Jaume Plensa art at Denver Botanic Gardens


June 01, 2026

Two ghostly faces float over a reflecting pond, nearly nose to nose in silent contemplation. These metal-mesh heads are the work of Barcelona artist Jaume Plensa, whose exhibition A New Humanism is at Denver Botanic Gardens through September 7. I stopped by one evening to see it.

I’ve admired Plensa’s work in Houston at Rice University and Buffalo Bayou Park, so I was excited to see more in Denver.

Plensa’s serene faces appear throughout the garden, including these rendered in cast bronze from carven oak trunks.

“By rooting these contemplative faces in trees, Plensa illustrates how each human being is an inseparable part of the natural world,” reads a sign.

For a self-portrait, Plensa went in a different direction — no face or body at all. Here’s his Self-Portrait with Music, placed at the garden’s amphitheater where concerts are held in summer.

To see the rest of the exhibit, we headed inside to the Freyer–Newman Center galleries, an impressive art space for a botanic garden.

More monumental faces are displayed here, along with a haunting series of mixed-media portraits.

Letters spelling “desire” dangle from a ladle and are cast in shadow below.

Letters play a key role in much of Plensa’s art.

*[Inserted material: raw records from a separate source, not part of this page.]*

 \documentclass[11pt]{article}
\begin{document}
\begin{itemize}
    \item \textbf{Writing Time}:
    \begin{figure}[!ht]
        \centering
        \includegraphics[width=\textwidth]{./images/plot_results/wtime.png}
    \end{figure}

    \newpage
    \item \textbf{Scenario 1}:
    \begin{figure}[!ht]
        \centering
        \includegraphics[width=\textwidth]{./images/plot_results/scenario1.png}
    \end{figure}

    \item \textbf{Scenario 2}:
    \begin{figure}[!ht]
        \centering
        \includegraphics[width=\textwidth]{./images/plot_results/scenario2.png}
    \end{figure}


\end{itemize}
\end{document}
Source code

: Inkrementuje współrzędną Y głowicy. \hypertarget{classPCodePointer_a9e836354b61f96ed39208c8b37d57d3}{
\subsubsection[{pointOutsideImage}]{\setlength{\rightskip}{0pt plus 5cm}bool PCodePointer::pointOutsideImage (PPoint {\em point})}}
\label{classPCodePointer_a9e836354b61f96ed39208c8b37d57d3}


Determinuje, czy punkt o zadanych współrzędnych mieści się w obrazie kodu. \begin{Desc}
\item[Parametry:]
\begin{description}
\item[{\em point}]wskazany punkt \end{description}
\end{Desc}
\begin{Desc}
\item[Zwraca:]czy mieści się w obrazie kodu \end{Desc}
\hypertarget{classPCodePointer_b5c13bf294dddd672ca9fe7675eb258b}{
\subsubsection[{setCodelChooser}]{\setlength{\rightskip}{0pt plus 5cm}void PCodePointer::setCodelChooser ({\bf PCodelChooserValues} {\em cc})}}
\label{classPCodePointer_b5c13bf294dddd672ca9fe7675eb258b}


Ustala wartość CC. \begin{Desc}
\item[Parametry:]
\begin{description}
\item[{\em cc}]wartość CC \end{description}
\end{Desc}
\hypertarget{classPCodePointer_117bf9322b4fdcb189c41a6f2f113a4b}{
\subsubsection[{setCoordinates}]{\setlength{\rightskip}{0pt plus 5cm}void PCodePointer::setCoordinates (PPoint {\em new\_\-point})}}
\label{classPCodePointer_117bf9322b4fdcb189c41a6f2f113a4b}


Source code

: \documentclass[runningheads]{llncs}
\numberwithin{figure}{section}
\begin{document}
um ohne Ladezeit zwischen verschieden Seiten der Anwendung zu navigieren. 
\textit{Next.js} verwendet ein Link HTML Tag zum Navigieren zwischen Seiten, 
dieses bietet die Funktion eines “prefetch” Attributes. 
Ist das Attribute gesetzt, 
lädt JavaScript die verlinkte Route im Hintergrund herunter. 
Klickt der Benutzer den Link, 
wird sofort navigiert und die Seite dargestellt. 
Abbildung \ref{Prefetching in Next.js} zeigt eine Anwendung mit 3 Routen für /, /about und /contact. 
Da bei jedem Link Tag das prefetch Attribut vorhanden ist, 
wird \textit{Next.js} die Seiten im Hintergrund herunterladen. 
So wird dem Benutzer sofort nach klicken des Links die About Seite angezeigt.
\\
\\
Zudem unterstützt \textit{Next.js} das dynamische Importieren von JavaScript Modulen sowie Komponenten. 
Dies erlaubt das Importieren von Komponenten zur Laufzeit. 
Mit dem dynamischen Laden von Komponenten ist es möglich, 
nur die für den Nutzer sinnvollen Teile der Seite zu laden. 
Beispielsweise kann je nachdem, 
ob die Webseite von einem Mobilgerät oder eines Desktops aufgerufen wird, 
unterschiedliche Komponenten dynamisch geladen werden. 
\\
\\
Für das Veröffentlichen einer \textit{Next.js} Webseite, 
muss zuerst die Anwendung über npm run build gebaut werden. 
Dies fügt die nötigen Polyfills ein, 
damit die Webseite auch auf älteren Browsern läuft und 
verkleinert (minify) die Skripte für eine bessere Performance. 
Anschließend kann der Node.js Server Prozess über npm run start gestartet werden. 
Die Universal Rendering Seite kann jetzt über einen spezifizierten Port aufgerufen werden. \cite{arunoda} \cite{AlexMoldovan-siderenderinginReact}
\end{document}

His silver alphabet figures were familiar to me from previous works I’ve seen.

A sign explains:

“Many of the works…feature die-cut letters welded together to create abstract human forms. Selected from eight different alphabets, Plensa uses these letters to represent cultures from across the globe and symbolize the richness that emerges from cross-cultural connection. These works are also a metaphor for how every person matters — just as single letters gain meaning when they form words or stories, individuals come together to create families, communities, and humanity as a whole.”

In one gallery, a surreal sight — alphabet figures riding clouds of letters, floating in a dream-world rush-hour commute, drifting toward a common destination.

Faceless and anonymous, their bodies and vehicles of far-flung alphabets evoke our shared humanity.

The exhibition is well worth a visit. Go see it this summer if you can.

To see my earlier post about the gardens at Denver Botanic, click here.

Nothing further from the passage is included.